Hoy el mundo cristiano celebra la Fiesta de la Inmaculada Concepción. Es un artículo de fe del Catolicismo, la religión de innumerables personas del mundo hispano. El dicho dogma dice que María fue eligida por el Señor Dios (como anunciado por el Arcángel Gabriel) ser la madre de su único hijo, Jesucristo, el salvador del mundo y la segunda persona del Dios Trino. María no fue alcanzada por el pecado original sino que, desde el primer instante de su concepción, estuvo libre de todo pecado.

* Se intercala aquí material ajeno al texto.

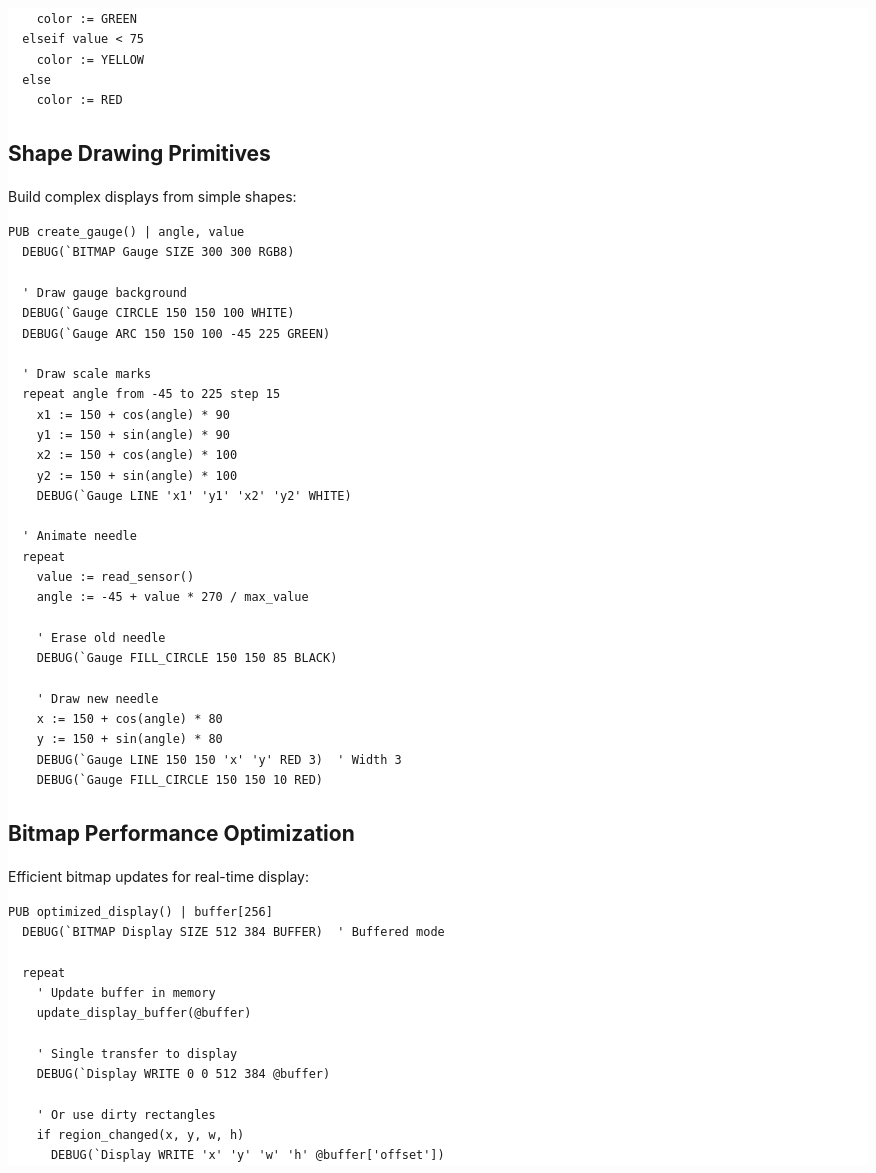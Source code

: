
 ```spin2
    color := GREEN
  elseif value < 75
    color := YELLOW
  else
    color := RED
```

## Shape Drawing Primitives

Build complex displays from simple shapes:

```spin2
PUB create_gauge() | angle, value
  DEBUG(`BITMAP Gauge SIZE 300 300 RGB8)
  
  ' Draw gauge background
  DEBUG(`Gauge CIRCLE 150 150 100 WHITE)
  DEBUG(`Gauge ARC 150 150 100 -45 225 GREEN)
  
  ' Draw scale marks
  repeat angle from -45 to 225 step 15
    x1 := 150 + cos(angle) * 90
    y1 := 150 + sin(angle) * 90
    x2 := 150 + cos(angle) * 100
    y2 := 150 + sin(angle) * 100
    DEBUG(`Gauge LINE 'x1' 'y1' 'x2' 'y2' WHITE)
  
  ' Animate needle
  repeat
    value := read_sensor()
    angle := -45 + value * 270 / max_value
    
    ' Erase old needle
    DEBUG(`Gauge FILL_CIRCLE 150 150 85 BLACK)
    
    ' Draw new needle
    x := 150 + cos(angle) * 80
    y := 150 + sin(angle) * 80
    DEBUG(`Gauge LINE 150 150 'x' 'y' RED 3)  ' Width 3
    DEBUG(`Gauge FILL_CIRCLE 150 150 10 RED)
```

## Bitmap Performance Optimization

Efficient bitmap updates for real-time display:

```spin2
PUB optimized_display() | buffer[256]
  DEBUG(`BITMAP Display SIZE 512 384 BUFFER)  ' Buffered mode
  
  repeat
    ' Update buffer in memory
    update_display_buffer(@buffer)
    
    ' Single transfer to display
    DEBUG(`Display WRITE 0 0 512 384 @buffer)
    
    ' Or use dirty rectangles
    if region_changed(x, y, w, h)
      DEBUG(`Display WRITE 'x' 'y' 'w' 'h' @buffer['offset'])
```
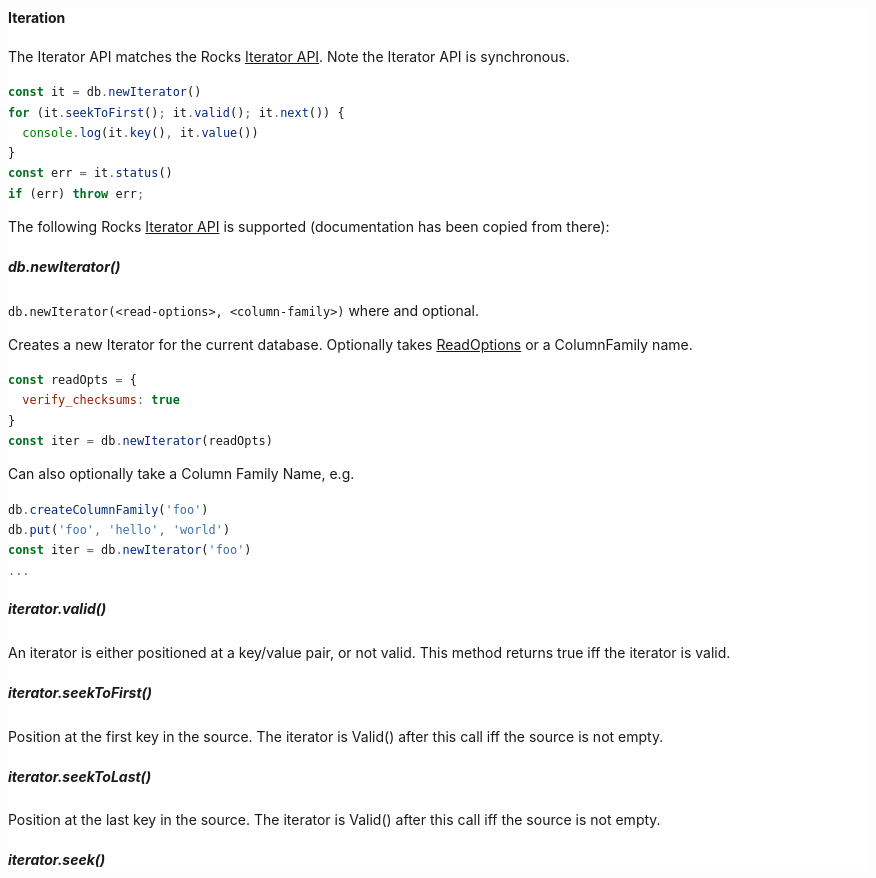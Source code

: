 #### Iteration

The Iterator API matches the Rocks [Iterator API](https://github.com/facebook/rocksdb/wiki/Basic-Operations#iteration). Note the Iterator API is synchronous.

```javascript
const it = db.newIterator()
for (it.seekToFirst(); it.valid(); it.next()) {
  console.log(it.key(), it.value())
}
const err = it.status()
if (err) throw err;
```

The following Rocks [Iterator API](https://github.com/facebook/rocksdb/blob/master/include/rocksdb/iterator.h#L29) is supported (documentation has been copied from there):

##### db.newIterator()

`db.newIterator(<read-options>, <column-family>)` where <read-options> and  <column-family>optional.

Creates a new Iterator for the current database. Optionally takes [ReadOptions](https://github.com/facebook/rocksdb/blob/5.2.fb/include/rocksdb/options.h#L1444) or a ColumnFamily name.

```javascript
const readOpts = {
  verify_checksums: true
}
const iter = db.newIterator(readOpts)
```

Can also optionally take a Column Family Name, e.g. 

```javascript
db.createColumnFamily('foo')
db.put('foo', 'hello', 'world')
const iter = db.newIterator('foo')
...
```

##### iterator.valid()

An iterator is either positioned at a key/value pair, or not valid. This method returns true iff the iterator is valid.

##### iterator.seekToFirst()

Position at the first key in the source. The iterator is Valid() after this call iff the source is not empty.

##### iterator.seekToLast()

Position at the last key in the source. The iterator is Valid() after this call iff the source is not empty.

##### iterator.seek()
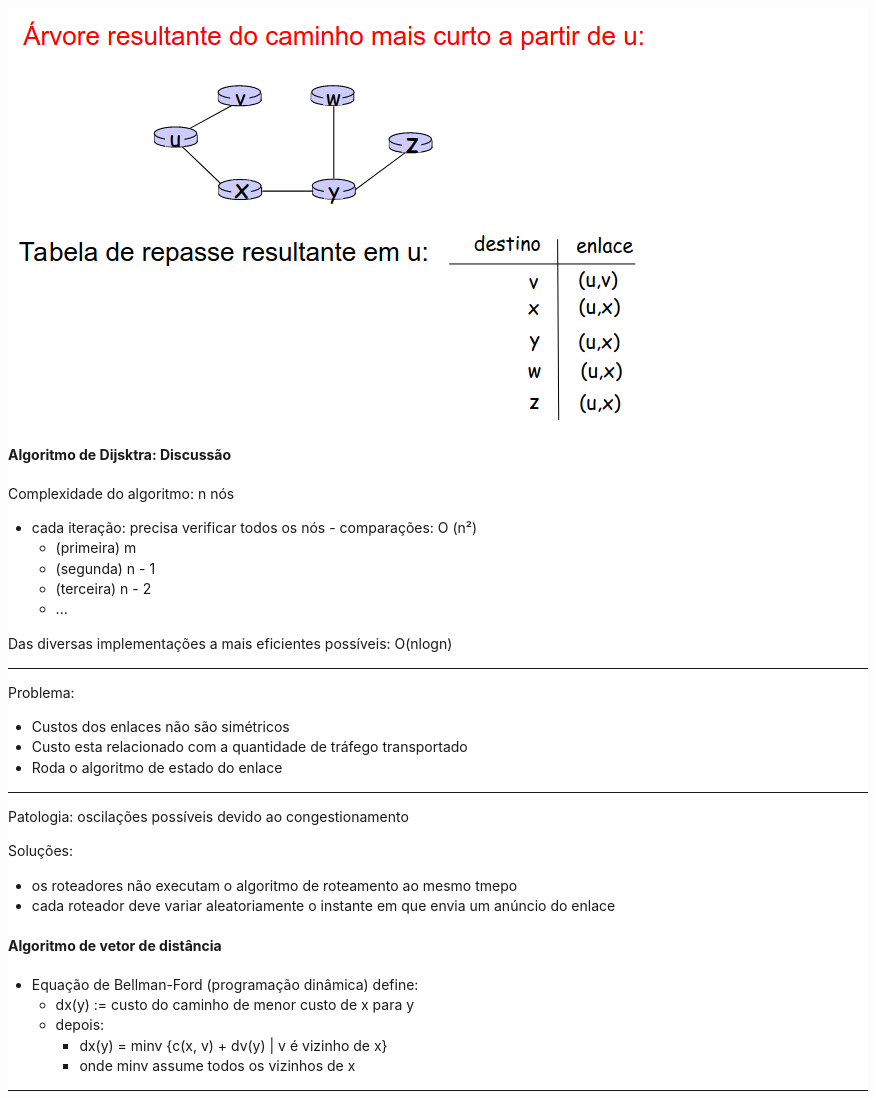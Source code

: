 ![dijkstraExample](images/dijkstraExample.png)

#### Algoritmo de Dijsktra: Discussão

Complexidade do algoritmo: n nós

- cada iteração: precisa verificar todos os nós - comparações: O (n²)
  - (primeira) m
  - (segunda) n - 1
  - (terceira) n - 2
  - ...

Das diversas implementações a mais eficientes possíveis: O(nlogn)

---

Problema:

- Custos dos enlaces não são simétricos
- Custo esta relacionado com a quantidade de tráfego transportado
- Roda o algoritmo de estado do enlace
  
---

Patologia: oscilações possíveis devido ao congestionamento

Soluções:

- os roteadores não executam o algoritmo de roteamento ao mesmo tmepo
- cada roteador deve variar aleatoriamente o instante em que envia um anúncio do enlace

#### Algoritmo de vetor de distância

- Equação de Bellman-Ford (programação dinâmica) define:
  - dx(y) := custo do caminho de menor custo de x para y
  - depois:
    - dx(y) = minv {c(x, v) + dv(y) | v é vizinho de x}
    - onde minv assume todos os vizinhos de x

---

¿Sabían que, aunque la Fiesta de la Inmaculada Concepción fue declarada como un dogma Católico Romano el 8 de diciembre de 1954, la devoción a la Inmaculada Concepción ya estaba extendido en España? ¡Y la misma devoción hasta llegó a las Islas Filipinas en el siglo 16!

La Basílica Menor y Catedral Metropolitana de la Inmaculada Concepción, ampliamente conocido como Manila Cathedral o Catedral de Manila, fue consagrada a la Inmaculada Concepción en 1571 (todavía no era una basílica en aquel entonces). Diez días después, cuando la iglesia fue reconstruido, la diócesis hizo Nuestra Señora de la Inmaculada Concepción como su santa patrona.

La fiesta de la Inmaculada Concepción es un Día Santo de Obligación.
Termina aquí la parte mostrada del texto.